En la primavera de 961 (349 H.), el frío de la sierra cordobesa que batía Madinat al-Zahra hizo enfermar al Califa. Se temió que fuera una pulmonía, pero una vez más Hasday consiguió una curación sorprendente, no obstante, el médico tenía muy por cierto que aquella mejoría del malgastado organismo del Califa no sería muy prolongada, pero llegó el verano y con la bonanza del tiempo el régimen de vida y audiencias de Abd al-Rahman volvieron a su ritmo normal. Sin embargo, con el retorno de los frescos aires otoñales la salud de anciano monarca empeoró nuevamente y en esta ocasión el judío sabía que, ni su depurada ciencia, ni siquiera la administración de la triaca, a la que desde sus años de juventud había dedicado tantas horas hasta conseguir reformularla, en parte como reto suyo personal y en parte por cumplir el expreso mandato de Abd al-Rahman, que vivía obsesionado con poseerla para sentirse a salvo de su enfermizo pánico a los ofidios, salvarían la vida de su regio paciente, un hombre ya anciano y si no decrépito si muy agostado. Así, el martes 15 de octubre del año 961 (2 de Ramadan del 350 H.), tras cincuenta años, seis meses y dos días de gobierno (según el cómputo del calendario musulmán), a los setenta de edad, dejando en el mundo once hijos, dieciséis hijas, la ciudad mas hermosa y rica del mundo y la primera Facultad de Medicina que existió en Europa, Abd
al-Rahman III murió pasando con todo merecimiento a figurar en las inmortales páginas de la Historia.

Bibliografía:

- Historia de España dirigida por Ramón Menéndez Pidal. Espasa Calpe S.A. Madrid.
* Tomo IV, 2ª edición 1957. España Musulmana hasta la caída del Califato de Córdoba (711-1031 de J.C.). Evariste Lêvi Provençal, traducción e introducción Emilio García
Gómez.
* Tomo V, 2ª edición 1965. España Musulmana (711-1031 de J.C.) Instituciones y Arte.
Instituciones. .). Evariste Lêvi Provençal, traducción e introducción Emilio García
Gómez.
Arte. Leopoldo Torres Balbás.

- Historia de los Musulmanes de España. Reinhart P. Dozy. Ediciones Turner, Madrid 1988, 4 tomos.

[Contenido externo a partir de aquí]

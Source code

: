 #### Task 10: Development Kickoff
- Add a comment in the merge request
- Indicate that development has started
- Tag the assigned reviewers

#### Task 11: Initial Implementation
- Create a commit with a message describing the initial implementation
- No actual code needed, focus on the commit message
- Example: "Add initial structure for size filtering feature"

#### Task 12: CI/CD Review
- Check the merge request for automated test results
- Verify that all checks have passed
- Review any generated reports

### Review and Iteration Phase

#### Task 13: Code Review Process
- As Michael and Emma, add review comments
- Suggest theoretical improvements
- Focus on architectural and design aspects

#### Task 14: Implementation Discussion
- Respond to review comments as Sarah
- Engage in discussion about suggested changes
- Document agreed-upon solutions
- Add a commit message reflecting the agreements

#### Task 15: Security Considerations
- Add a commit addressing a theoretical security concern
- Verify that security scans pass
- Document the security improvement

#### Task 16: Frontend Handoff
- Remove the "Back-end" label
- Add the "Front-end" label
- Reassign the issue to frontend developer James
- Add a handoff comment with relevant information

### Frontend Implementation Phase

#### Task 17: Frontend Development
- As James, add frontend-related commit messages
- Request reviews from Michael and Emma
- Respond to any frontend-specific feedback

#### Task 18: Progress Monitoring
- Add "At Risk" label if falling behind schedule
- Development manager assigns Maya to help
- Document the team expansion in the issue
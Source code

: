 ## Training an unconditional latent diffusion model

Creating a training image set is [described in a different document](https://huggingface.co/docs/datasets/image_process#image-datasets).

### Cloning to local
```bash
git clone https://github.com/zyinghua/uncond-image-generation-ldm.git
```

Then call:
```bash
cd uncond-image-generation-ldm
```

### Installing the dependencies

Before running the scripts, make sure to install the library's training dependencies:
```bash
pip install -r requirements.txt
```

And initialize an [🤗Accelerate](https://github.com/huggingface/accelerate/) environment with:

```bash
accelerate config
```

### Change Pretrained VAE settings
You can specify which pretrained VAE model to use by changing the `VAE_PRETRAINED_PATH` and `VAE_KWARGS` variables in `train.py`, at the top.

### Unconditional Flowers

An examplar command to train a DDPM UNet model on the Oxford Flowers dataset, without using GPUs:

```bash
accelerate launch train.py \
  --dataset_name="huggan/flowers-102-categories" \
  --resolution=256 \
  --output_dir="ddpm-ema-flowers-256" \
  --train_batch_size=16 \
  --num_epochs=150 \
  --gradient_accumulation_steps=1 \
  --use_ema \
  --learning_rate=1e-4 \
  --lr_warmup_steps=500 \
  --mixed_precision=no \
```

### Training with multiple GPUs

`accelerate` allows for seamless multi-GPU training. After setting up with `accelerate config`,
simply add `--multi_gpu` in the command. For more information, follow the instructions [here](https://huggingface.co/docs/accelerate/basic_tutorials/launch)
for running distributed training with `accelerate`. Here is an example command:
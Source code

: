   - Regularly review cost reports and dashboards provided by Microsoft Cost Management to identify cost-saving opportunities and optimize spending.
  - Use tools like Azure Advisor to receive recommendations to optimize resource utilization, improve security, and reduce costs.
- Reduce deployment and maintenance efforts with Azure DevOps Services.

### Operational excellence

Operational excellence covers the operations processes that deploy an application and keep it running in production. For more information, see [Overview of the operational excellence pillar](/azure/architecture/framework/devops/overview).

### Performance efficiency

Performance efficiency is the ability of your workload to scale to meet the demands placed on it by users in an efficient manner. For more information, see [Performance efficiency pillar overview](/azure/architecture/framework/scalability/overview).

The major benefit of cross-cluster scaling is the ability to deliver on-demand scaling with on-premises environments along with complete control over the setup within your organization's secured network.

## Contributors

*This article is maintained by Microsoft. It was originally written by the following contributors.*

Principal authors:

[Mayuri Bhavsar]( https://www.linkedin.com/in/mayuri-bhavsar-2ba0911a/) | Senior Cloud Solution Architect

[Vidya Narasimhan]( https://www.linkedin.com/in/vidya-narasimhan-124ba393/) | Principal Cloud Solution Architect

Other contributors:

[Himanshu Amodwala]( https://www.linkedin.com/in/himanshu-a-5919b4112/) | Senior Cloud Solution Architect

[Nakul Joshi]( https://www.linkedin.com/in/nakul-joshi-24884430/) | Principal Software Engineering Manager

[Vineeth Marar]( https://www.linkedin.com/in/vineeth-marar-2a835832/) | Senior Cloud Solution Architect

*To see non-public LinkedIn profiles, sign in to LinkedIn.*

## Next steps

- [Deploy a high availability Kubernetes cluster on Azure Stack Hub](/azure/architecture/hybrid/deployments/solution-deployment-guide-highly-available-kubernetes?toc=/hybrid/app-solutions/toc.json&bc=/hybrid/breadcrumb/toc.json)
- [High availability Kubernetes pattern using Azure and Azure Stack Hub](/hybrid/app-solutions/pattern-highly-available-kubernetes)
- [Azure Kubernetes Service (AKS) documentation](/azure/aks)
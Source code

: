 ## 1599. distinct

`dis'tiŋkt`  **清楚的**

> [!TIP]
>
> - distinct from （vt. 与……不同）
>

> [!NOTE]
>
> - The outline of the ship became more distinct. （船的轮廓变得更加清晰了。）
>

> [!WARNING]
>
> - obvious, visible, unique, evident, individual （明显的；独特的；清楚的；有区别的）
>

- La mujer en al-Andalus. Ed. Mª Jesús Viguera. Actas Quintas Jornadas Investigación Interdisciplinar. I al-Andalus. A.A.V.V.. editoriales Andaluzas Unidas. Sevilla 1989.

- La civilización hispano árabe. Titrus Buckhardt. Alianza Editorial, Madrid, 1ª reimpresión 2001.

- Córdoba de los Omeya. Antonio Muñoz Molina. Planeta Bolsillo. Barcelona, 1994.